BRIEF:
Retype each entry exactly. Skip any pictures.
(STUDY MATERIAL begins)
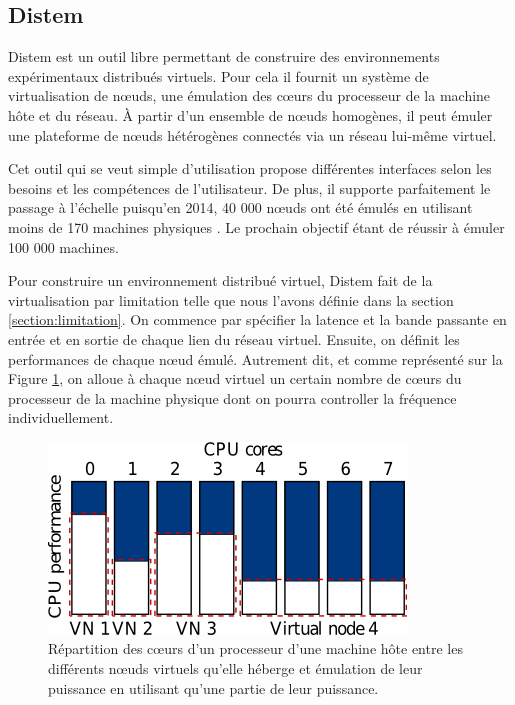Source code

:\subsection{Distem}
\label{subsection:Distem}

Distem \citep{DISTEM} est un outil libre permettant de construire des
environnements expérimentaux distribués virtuels. Pour cela il fournit un
système de virtualisation de n\oe uds, une émulation des c\oe urs du processeur
de la machine hôte et du réseau. À partir d'un ensemble de n\oe uds homogènes,
il peut émuler une plateforme de n\oe uds hétérogènes connectés via un réseau
lui-même virtuel.

Cet outil qui se veut simple d'utilisation propose différentes interfaces selon
les besoins et les compétences de l'utilisateur. De plus, il supporte
parfaitement le passage à l'échelle puisqu'en 2014, 40 000 n\oe uds ont été
émulés en utilisant moins de 170 machines physiques
\citep{DISTEM_buchert2014emulation}. Le prochain objectif étant de réussir à
émuler 100 000 machines.

Pour construire un environnement distribué virtuel, Distem fait de la
virtualisation par limitation telle que nous l'avons définie dans la section
\ref{section:limitation}. On commence par spécifier la latence et la bande
passante en entrée et en sortie de chaque lien du réseau virtuel. Ensuite, on
définit les performances de chaque n\oe ud émulé. Autrement dit, et comme
représenté sur la Figure \ref{Distem_core}, on alloue à chaque n\oe ud virtuel
un certain nombre de c\oe urs du processeur de la machine physique dont on
pourra controller la fréquence individuellement.

\begin{figure}[H]
  \centering
  \includegraphics[scale=0.70]{Pictures/png/Distem_repartion_coeurs_v1}
  \caption{Répartition des c\oe urs d'un processeur d'une machine hôte entre les différents n\oe uds virtuels qu'elle héberge et émulation de leur puissance en utilisant qu'une partie de leur puissance.}
  \label{Distem_core}
\end{figure}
(STUDY MATERIAL ends)
YOUR RESPONSE:
Source code

:\subsection{Distem}
\label{subsection:Distem}

Distem \citep{DISTEM} est un outil libre permettant de construire des
environnements expérimentaux distribués virtuels. Pour cela il fournit un
système de virtualisation de n\oe uds, une émulation des c\oe urs du processeur
de la machine hôte et du réseau. À partir d'un ensemble de n\oe uds homogènes,
il peut émuler une plateforme de n\oe uds hétérogènes connectés via un réseau
lui-même virtuel.

Cet outil qui se veut simple d'utilisation propose différentes interfaces selon
les besoins et les compétences de l'utilisateur. De plus, il supporte
parfaitement le passage à l'échelle puisqu'en 2014, 40 000 n\oe uds ont été
émulés en utilisant moins de 170 machines physiques
\citep{DISTEM_buchert2014emulation}. Le prochain objectif étant de réussir à
émuler 100 000 machines.

Pour construire un environnement distribué virtuel, Distem fait de la
virtualisation par limitation telle que nous l'avons définie dans la section
\ref{section:limitation}. On commence par spécifier la latence et la bande
passante en entrée et en sortie de chaque lien du réseau virtuel. Ensuite, on
définit les performances de chaque n\oe ud émulé. Autrement dit, et comme
représenté sur la Figure \ref{Distem_core}, on alloue à chaque n\oe ud virtuel
un certain nombre de c\oe urs du processeur de la machine physique dont on
pourra controller la fréquence individuellement.

\begin{figure}[H]
  \centering
  \includegraphics[scale=0.70]{Pictures/png/Distem_repartion_coeurs_v1}
  \caption{Répartition des c\oe urs d'un processeur d'une machine hôte entre les différents n\oe uds virtuels qu'elle héberge et émulation de leur puissance en utilisant qu'une partie de leur puissance.}
  \label{Distem_core}
\end{figure}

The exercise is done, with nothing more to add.